WORK REQUEST. Leave the pictures out and write out exactly the lines from the top of the entries through the line containing "- 누락된 데이터를 여러 번 채우는 방식으로 작동함".

RECORDS.
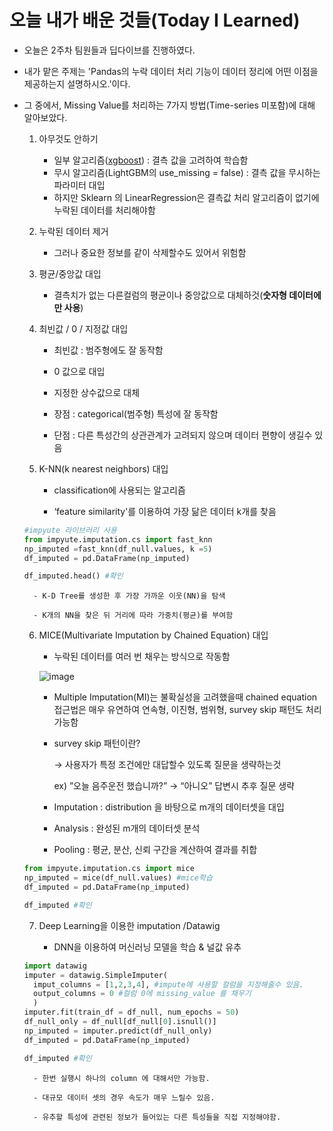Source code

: # 오늘 내가 배운 것들(Today I Learned)

- 오늘은 2주차 팀원들과 딥다이브를 진행하였다.
- 내가 맡은 주제는 'Pandas의 누락 데이터 처리 기능이 데이터 정리에 어떤 이점을 제공하는지 설명하시오.'이다.
- 그 중에서, Missing Value를 처리하는 7가지 방법(Time-series 미포함)에 대해 알아보았다.
    1. 아무것도 안하기

        - 일부 알고리즘([xgboost](https://bommbom.tistory.com/entry/Boosting-%EC%95%8C%EA%B3%A0%EB%A6%AC%EC%A6%98-XGBoost-%ED%8A%B9%EC%A7%95-%EB%B0%8F-%EC%9E%A5%EB%8B%A8%EC%A0%90#XGBoost_%EB%9E%80?)) : 결측 값을 고려하여 학습함
        - 무시 알고리즘(LightGBM의 use_missing = false) : 결측 값을 무시하는 파라미터 대입
        - 하지만 Sklearn 의 LinearRegression은 결측값 처리 알고리즘이 없기에 누락된 데이터를 처리해야함


	2. 누락된 데이터 제거

        - 그러나 중요한 정보를 같이 삭제할수도 있어서 위험함

	3.  평균/중앙값 대입

        - 결측치가 없는 다른컬럼의 평균이나 중앙값으로 대체하것(**숫자형 데이터에만 사용**)


	4. 최빈값 / 0 / 지정값 대입

        - 최빈값 : 범주형에도 잘 동작함

        - 0 값으로 대입

        - 지정한 상수값으로 대체

        - 장점 : categorical(범주형) 특성에 잘 동작함

        - 단점 : 다른 특성간의 상관관계가 고려되지 않으며 데이터 편향이 생길수 있음

	5. K-NN(k nearest neighbors) 대입

        - classification에 사용되는 알고리즘

        - ‘feature similarity'를 이용하여 가장 닮은 데이터 k개를 찾음

    ```python
    #impyute 라이브러리 사용
    from impyute.imputation.cs import fast_knn
    np_imputed =fast_knn(df_null.values, k =5)
    df_imputed = pd.DataFrame(np_imputed)
    
    df_imputed.head() #확인
    ```


        - K-D Tree를 생성한 후 가장 가까운 이웃(NN)을 탐색  

        - K개의 NN을 찾은 뒤 거리에 따라 가중치(평균)를 부여함


	6.  MICE(Multivariate Imputation by Chained Equation) 대입

        - 누락된 데이터를 여러 번 채우는 방식으로 작동함

        ![image](https://res.craft.do/user/full/641ffdb9-6693-37da-6dbd-e78e1756c2de/doc/3c17d71c-25ef-2249-36c5-6ac2c9747d25/D5EBD83E-946A-49FD-B1CE-0BA89D5C6A80_2/lospEcA56yUZMBPD1ylRNKyGmQOTt5x0fEzleoyC0Fsz/Image.png)

        - Multiple Imputation(MI)는 불확실성을 고려했을때 chained equation 접근법은 매우 유연하여 연속형, 이진형, 범위형, survey skip 패턴도 처리가능함

        - survey skip 패턴이란?

            → 사용자가 특정 조건에만 대답할수 있도록 질문을 생략하는것 

            ex) ”오늘 음주운전 했습니까?” → “아니오” 답변시 추후 질문 생략

        - Imputation : distribution 을 바탕으로 m개의 데이터셋을 대입

        - Analysis : 완성된 m개의 데이터셋 분석

        - Pooling : 평균, 분산, 신뢰 구간을 계산하여 결과를 취합

    ```python
    from impyute.imputation.cs import mice
    np_imputed = mice(df_null.values) #mice학습
    df_imputed = pd.DataFrame(np_imputed)
    
    df_imputed #확인
    ```

    7. Deep Learning을 이용한 imputation /Datawig

        - DNN을 이용하여 머신러닝 모델을 학습 & 널값 유추

    ```python
    import datawig
    imputer = datawig.SimpleImputer(
      imput_columns = [1,2,3,4], #impute에 사용할 컬럼을 지정해줄수 있음.
      output_columns = 0 #컬럼 0에 missing_value 를 채우기
      )
    imputer.fit(train_df = df_null, num_epochs = 50)
    df_null_only = df_null[df_null[0].isnull()]
    np_imputed = imputer.predict(df_null_only)
    df_imputed = pd.DataFrame(np_imputed)
    
    df_imputed #확인
    ```

        - 한번 실행시 하나의 column 에 대해서만 가능함.

        - 대규모 데이터 셋의 경우 속도가 매우 느릴수 있음.

        - 유추할 특성에 관련된 정보가 들어있는 다른 특성들을 직접 지정해야함.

TASK ANSWER.
Source code

: # 오늘 내가 배운 것들(Today I Learned)

- 오늘은 2주차 팀원들과 딥다이브를 진행하였다.
- 내가 맡은 주제는 'Pandas의 누락 데이터 처리 기능이 데이터 정리에 어떤 이점을 제공하는지 설명하시오.'이다.
- 그 중에서, Missing Value를 처리하는 7가지 방법(Time-series 미포함)에 대해 알아보았다.
    1. 아무것도 안하기

        - 일부 알고리즘([xgboost](https://bommbom.tistory.com/entry/Boosting-%EC%95%8C%EA%B3%A0%EB%A6%AC%EC%A6%98-XGBoost-%ED%8A%B9%EC%A7%95-%EB%B0%8F-%EC%9E%A5%EB%8B%A8%EC%A0%90#XGBoost_%EB%9E%80?)) : 결측 값을 고려하여 학습함
        - 무시 알고리즘(LightGBM의 use_missing = false) : 결측 값을 무시하는 파라미터 대입
        - 하지만 Sklearn 의 LinearRegression은 결측값 처리 알고리즘이 없기에 누락된 데이터를 처리해야함


	2. 누락된 데이터 제거

        - 그러나 중요한 정보를 같이 삭제할수도 있어서 위험함

	3.  평균/중앙값 대입

        - 결측치가 없는 다른컬럼의 평균이나 중앙값으로 대체하것(**숫자형 데이터에만 사용**)


	4. 최빈값 / 0 / 지정값 대입

        - 최빈값 : 범주형에도 잘 동작함

        - 0 값으로 대입

        - 지정한 상수값으로 대체

        - 장점 : categorical(범주형) 특성에 잘 동작함

        - 단점 : 다른 특성간의 상관관계가 고려되지 않으며 데이터 편향이 생길수 있음

	5. K-NN(k nearest neighbors) 대입

        - classification에 사용되는 알고리즘

        - ‘feature similarity'를 이용하여 가장 닮은 데이터 k개를 찾음

    ```python
    #impyute 라이브러리 사용
    from impyute.imputation.cs import fast_knn
    np_imputed =fast_knn(df_null.values, k =5)
    df_imputed = pd.DataFrame(np_imputed)
    
    df_imputed.head() #확인
    ```


        - K-D Tree를 생성한 후 가장 가까운 이웃(NN)을 탐색  

        - K개의 NN을 찾은 뒤 거리에 따라 가중치(평균)를 부여함


	6.  MICE(Multivariate Imputation by Chained Equation) 대입

        - 누락된 데이터를 여러 번 채우는 방식으로 작동함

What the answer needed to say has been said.